ELENA SCOLARI| Un quadro brechtiano delle terre occupate in medio oriente. Coproduzione La Danza Immobile e Skene’ Company. Testo di Mohamed Kacimi, regia Corrado Accordino, al teatro Binario 7 di Monza
“Tu hai capito perché Nastassjia Filippovna butta i centomila rubli nel camino?”. Con questa battuta dostoevskjiana il bellissimo personaggio di Yad fa il suo ingresso verbale nella scena casalinga che è ricostruita sul palco. Siamo in una qualsiasi città del medio oriente, nei territori occupati, forse a Gaza. Due famiglie vivono in appartamenti attigui, con porte solo accennate da infissi vuoti, vuoti e fragili come il non-senso delle divisioni tra persone, intravediamo un rimando a Dogville di Lars Von Trier e al modo brechtiano di creare spazi dialettici in continuo dialogo teatrale.
Alia (Claudia Negrin), levatrice, e Yad (Alberto Astorri), uomo disilluso e alcolico per mestiere (che ci ricorda molto il carattere del Barney Panovski di Mordecai Richler), vivono col giovane figlio Amin (Francesco Meola), nelle stanze di fronte c’è Imen (Silvia Pernarella), ragazza rimasta sola col gatto Gesù, dopo la sparizione della madre Carmen ad un posto di blocco, è in attesa che il fidanzato esca di prigione per sposarlo.
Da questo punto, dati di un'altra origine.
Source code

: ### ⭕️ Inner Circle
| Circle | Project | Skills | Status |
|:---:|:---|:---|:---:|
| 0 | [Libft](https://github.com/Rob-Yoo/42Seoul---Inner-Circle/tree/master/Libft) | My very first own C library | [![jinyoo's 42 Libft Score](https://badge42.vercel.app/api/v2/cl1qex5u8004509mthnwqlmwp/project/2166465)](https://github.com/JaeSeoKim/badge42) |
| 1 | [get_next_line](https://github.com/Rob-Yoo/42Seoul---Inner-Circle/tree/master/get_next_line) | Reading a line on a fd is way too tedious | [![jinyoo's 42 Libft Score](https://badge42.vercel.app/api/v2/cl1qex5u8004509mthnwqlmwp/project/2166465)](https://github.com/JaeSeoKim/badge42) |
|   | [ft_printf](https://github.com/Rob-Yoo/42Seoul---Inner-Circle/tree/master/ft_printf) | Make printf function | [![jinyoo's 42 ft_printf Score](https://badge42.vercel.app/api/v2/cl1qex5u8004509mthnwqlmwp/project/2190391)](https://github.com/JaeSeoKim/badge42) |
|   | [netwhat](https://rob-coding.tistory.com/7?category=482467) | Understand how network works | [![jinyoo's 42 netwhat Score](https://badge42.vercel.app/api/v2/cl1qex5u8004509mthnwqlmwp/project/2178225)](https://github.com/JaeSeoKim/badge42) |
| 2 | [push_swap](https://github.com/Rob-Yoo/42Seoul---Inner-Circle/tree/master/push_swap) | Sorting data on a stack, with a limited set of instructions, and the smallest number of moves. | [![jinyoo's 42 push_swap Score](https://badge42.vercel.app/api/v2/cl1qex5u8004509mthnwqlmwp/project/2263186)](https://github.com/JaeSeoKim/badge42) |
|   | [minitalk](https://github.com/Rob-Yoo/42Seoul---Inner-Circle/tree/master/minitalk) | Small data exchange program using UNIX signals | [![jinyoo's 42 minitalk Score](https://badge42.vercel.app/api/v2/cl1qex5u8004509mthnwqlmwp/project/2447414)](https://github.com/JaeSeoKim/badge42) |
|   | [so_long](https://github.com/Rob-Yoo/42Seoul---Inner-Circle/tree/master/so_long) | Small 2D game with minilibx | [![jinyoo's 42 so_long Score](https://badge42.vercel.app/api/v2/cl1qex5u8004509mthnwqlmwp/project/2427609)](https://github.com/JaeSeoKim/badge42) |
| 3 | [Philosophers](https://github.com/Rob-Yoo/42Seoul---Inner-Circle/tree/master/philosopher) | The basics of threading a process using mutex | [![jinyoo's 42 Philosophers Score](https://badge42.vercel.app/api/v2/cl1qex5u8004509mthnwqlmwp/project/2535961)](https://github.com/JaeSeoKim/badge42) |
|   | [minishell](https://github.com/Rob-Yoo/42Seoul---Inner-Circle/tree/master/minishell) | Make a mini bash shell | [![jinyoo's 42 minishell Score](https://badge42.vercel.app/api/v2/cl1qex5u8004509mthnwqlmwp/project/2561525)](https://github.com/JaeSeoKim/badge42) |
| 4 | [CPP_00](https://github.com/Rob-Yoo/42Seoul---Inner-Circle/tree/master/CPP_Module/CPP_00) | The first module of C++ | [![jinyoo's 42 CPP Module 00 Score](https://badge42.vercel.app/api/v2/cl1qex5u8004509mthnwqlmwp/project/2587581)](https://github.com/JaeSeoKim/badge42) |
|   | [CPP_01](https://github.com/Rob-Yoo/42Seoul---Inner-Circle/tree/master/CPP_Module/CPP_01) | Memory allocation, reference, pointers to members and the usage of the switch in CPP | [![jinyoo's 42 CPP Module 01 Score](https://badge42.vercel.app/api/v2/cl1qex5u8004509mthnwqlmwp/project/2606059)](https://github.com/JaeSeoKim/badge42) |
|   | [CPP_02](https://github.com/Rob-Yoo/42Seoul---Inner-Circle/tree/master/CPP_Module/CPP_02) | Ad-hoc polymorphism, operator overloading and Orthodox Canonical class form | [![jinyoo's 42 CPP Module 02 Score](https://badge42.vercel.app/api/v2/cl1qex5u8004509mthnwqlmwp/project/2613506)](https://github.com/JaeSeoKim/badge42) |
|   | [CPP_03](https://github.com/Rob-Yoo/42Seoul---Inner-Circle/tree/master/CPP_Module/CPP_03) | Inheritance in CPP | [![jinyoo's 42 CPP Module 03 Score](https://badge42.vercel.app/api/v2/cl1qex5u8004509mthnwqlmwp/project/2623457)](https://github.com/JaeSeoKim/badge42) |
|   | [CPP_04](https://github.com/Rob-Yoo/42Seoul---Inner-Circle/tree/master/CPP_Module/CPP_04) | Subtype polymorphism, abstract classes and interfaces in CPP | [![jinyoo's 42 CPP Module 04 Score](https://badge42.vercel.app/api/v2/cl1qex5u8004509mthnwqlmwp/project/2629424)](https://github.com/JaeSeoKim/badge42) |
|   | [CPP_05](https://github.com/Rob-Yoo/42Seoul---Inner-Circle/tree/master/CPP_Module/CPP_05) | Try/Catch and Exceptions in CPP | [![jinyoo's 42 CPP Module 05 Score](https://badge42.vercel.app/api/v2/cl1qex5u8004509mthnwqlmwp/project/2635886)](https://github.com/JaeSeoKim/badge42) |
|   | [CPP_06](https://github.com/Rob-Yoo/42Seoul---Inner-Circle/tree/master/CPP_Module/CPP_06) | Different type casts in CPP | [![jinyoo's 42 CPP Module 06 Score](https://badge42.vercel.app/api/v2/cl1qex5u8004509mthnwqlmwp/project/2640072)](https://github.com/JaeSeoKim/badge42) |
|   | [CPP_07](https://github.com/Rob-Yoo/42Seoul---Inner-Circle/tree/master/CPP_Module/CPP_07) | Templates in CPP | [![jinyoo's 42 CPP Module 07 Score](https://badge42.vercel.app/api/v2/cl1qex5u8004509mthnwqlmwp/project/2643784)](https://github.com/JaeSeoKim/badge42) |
In queste case irrompe sgraziato il soldato Ian (Michele Bottini), l’occupante che non capisce più il senso dell’occupare, un militare che soffre di solitudine e ascolta Stravinskij.
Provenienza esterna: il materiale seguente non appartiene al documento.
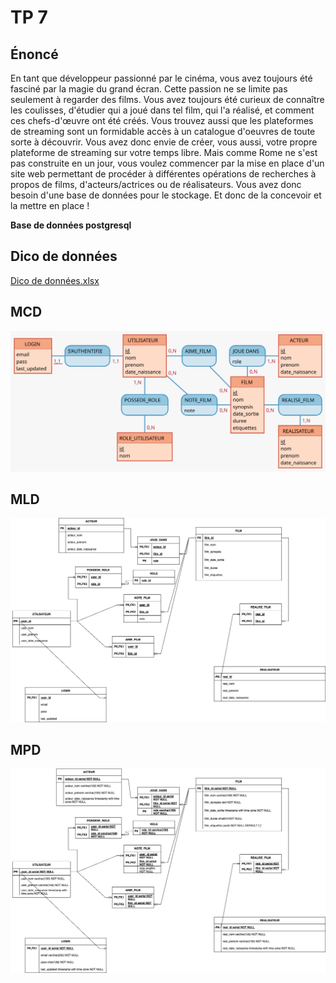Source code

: # TP 7

## Énoncé
En tant que développeur passionné par le cinéma, vous avez toujours été fasciné par la magie du grand écran. Cette passion ne se limite pas seulement à regarder des films. Vous avez toujours été curieux de connaître les coulisses, d'étudier qui a joué dans tel film, qui l'a réalisé, et comment ces chefs-d'œuvre ont été créés. Vous trouvez aussi que les plateformes de streaming sont un formidable accès à un catalogue d'oeuvres de toute sorte à découvrir.
Vous avez donc envie de créer, vous aussi, votre propre plateforme de streaming sur votre temps libre.
Mais comme Rome ne s'est pas construite en un jour, vous voulez commencer par la mise en place d'un site web permettant de procéder à différentes opérations de recherches à propos de films, d'acteurs/actrices ou de réalisateurs.
Vous avez donc besoin d'une base de données pour le stockage. Et donc de la concevoir et la mettre en place !

**Base de données postgresql**

## Dico de données
[Dico de données.xlsx](Dico%20de%20donn%C3%A9es.xlsx)
## MCD
![MCD.svg](MCD.svg)

## MLD
![MLD.svg](MLD.png)

## MPD
![MPD.svg](MPD.png)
Il testo dell’algerino Kacimi procede con obiettività, ci fa conoscere profondamente i personaggi, vediamo il tempo quotidiano che vivono in questa situazione eternamente sospesa, l’ottima interpretazione degli attori ce li rende senza retorica: vediamo Yad annegare la sua delusione nell’alcool del liquore d’araq, la moglie Alia lamentarsi delle calze di nylon bucate dagli anni, il figlio Amin, inizialmente dolce e timido, sviluppare un odio feroce verso i soldati, e la giovane Imen, vagamente preoccupata per la linea ma già molto disincantata di fronte alle promesse dell’Islam (aveva già dei problemi con Cappuccetto rosso, figuriamoci con la storia delle settanta vergini dopo la morte).
La regia di Accordino è cinematografica, scene asciutte e al servizio del testo, quasi già una sceneggiatura, che restituisce il senso dell’ironia improvvisa delle parole di Kacimi, ironia che balena tra la polvere della sabbia e la tragedia dei bombardamenti.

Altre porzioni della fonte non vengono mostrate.